**Plain-text document sources**
Content starts
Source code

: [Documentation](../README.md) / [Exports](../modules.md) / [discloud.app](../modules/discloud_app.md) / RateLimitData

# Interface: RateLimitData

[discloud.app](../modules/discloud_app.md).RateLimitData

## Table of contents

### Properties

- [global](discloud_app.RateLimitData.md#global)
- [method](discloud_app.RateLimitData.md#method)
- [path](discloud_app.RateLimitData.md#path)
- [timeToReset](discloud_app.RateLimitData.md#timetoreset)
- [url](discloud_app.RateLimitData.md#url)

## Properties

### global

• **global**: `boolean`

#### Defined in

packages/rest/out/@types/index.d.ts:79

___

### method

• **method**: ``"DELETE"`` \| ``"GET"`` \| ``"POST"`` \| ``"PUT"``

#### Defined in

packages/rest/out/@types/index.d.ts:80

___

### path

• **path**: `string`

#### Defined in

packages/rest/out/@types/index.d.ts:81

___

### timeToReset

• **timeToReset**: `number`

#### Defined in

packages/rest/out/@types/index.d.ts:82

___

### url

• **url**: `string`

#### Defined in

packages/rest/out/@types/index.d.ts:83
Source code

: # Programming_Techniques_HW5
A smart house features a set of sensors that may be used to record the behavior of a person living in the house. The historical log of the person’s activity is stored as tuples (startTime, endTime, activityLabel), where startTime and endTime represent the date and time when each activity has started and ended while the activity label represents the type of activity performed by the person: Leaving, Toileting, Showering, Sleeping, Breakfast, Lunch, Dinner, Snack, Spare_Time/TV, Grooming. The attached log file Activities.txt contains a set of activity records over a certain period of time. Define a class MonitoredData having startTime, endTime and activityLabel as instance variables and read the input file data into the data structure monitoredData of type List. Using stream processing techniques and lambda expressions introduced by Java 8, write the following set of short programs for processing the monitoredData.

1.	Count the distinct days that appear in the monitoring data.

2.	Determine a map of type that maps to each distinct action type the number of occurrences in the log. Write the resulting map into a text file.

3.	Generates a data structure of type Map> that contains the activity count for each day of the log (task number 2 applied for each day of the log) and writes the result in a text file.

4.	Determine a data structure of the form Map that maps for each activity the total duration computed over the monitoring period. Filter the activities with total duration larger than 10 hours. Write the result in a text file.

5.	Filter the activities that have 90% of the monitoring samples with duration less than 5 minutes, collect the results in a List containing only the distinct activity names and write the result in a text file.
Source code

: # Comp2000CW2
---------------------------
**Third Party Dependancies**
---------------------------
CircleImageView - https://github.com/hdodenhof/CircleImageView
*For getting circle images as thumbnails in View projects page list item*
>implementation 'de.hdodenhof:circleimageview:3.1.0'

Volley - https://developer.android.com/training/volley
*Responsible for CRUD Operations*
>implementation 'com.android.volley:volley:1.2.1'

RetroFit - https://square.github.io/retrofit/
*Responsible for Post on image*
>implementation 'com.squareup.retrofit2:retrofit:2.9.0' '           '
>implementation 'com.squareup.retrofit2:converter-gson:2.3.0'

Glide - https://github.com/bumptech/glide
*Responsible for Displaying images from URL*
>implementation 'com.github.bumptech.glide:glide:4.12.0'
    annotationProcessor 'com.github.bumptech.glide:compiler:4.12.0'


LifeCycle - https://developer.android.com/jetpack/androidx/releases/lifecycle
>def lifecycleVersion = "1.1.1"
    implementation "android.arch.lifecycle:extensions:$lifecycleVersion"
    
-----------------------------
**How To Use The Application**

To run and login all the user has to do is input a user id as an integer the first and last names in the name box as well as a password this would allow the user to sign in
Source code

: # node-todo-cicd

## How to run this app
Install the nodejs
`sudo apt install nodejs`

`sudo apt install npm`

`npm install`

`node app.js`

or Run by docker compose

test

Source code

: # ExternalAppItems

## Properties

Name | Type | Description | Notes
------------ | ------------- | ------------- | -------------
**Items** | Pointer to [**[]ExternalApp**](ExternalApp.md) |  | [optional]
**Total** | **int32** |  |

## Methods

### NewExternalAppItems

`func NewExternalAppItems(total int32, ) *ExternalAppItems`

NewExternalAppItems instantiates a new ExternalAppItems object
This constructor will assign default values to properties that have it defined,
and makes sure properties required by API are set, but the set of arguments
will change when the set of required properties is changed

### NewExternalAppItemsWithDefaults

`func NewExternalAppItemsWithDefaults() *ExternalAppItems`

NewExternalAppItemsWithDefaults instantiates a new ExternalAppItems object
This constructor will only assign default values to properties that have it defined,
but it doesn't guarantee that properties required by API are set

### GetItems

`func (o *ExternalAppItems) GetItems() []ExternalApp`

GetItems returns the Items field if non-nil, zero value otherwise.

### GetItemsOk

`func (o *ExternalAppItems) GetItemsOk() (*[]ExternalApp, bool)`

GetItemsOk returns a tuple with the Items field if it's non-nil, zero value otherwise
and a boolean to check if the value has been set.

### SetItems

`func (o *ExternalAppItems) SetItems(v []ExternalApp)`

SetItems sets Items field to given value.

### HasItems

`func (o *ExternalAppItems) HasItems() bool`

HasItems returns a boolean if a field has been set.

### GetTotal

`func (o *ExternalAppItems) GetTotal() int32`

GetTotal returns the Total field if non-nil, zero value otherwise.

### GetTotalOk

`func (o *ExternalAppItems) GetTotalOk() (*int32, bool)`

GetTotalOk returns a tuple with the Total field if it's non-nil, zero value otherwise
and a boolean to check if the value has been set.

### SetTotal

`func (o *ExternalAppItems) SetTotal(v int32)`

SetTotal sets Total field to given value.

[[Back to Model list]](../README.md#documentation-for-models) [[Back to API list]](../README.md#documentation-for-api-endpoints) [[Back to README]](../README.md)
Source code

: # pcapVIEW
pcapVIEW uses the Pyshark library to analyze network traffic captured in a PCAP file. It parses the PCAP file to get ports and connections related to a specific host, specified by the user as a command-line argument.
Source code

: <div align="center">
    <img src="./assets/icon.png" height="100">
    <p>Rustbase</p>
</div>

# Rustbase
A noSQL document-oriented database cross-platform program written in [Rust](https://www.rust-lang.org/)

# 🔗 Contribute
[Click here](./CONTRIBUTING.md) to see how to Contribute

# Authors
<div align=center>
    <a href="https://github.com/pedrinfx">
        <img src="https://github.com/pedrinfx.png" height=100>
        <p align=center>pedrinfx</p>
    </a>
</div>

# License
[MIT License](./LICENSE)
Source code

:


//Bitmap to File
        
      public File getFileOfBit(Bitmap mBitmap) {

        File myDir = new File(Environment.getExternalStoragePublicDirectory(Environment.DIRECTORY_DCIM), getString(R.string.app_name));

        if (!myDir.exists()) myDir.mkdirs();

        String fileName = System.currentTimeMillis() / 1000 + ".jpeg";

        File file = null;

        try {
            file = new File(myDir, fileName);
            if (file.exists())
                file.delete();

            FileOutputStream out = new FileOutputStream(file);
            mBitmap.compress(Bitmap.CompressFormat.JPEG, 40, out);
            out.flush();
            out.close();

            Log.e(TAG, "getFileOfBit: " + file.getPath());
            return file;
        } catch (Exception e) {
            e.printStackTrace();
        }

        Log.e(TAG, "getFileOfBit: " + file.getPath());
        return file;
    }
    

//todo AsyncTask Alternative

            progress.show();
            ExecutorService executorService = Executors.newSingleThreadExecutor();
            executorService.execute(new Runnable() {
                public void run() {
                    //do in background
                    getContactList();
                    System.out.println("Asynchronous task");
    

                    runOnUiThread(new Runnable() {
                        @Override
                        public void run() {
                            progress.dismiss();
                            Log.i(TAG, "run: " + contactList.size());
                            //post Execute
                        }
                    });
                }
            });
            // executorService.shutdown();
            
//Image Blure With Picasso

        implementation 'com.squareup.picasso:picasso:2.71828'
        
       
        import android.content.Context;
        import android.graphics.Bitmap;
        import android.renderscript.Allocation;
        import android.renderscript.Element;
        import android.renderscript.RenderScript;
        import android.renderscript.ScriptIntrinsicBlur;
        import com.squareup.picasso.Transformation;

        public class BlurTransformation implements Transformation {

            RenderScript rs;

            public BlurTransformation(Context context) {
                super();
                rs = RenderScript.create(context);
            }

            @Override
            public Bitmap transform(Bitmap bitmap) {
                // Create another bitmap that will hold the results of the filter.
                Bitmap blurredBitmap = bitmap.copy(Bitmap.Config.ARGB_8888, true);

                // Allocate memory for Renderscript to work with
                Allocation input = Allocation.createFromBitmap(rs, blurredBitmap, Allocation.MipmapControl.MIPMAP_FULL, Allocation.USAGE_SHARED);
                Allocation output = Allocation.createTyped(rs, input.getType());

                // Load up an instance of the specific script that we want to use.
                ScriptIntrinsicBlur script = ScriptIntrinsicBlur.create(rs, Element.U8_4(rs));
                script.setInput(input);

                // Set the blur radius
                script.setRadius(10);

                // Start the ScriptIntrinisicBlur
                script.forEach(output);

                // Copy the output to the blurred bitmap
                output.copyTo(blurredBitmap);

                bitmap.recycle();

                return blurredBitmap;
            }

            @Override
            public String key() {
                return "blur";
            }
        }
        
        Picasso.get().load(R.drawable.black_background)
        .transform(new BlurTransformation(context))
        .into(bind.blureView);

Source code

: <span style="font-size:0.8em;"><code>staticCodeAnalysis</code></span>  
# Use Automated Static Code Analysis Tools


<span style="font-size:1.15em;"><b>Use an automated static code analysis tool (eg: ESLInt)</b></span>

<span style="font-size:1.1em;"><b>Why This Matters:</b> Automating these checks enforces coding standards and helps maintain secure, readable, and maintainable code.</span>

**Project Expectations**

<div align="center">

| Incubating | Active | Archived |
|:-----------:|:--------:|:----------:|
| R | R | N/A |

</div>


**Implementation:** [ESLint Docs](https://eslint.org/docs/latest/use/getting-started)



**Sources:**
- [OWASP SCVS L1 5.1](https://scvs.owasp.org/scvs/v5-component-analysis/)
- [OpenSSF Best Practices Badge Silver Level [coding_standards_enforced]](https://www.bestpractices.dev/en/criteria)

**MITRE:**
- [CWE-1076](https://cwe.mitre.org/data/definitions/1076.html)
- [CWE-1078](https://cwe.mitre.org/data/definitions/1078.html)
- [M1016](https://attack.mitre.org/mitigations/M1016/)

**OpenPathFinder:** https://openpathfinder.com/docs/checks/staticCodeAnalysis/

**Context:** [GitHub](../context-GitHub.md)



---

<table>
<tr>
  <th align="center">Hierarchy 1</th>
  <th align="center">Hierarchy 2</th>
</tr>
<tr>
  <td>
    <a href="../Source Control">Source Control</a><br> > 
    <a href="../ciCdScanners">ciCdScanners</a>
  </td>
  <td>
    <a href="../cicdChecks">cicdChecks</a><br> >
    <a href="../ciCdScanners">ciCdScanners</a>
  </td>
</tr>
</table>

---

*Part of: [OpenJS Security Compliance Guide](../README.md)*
Content ends
**YOUR OBJECTIVE**
Tally every line above that has the word "constructor", and report the total with no other words.

**EXERCISE ANSWER**
2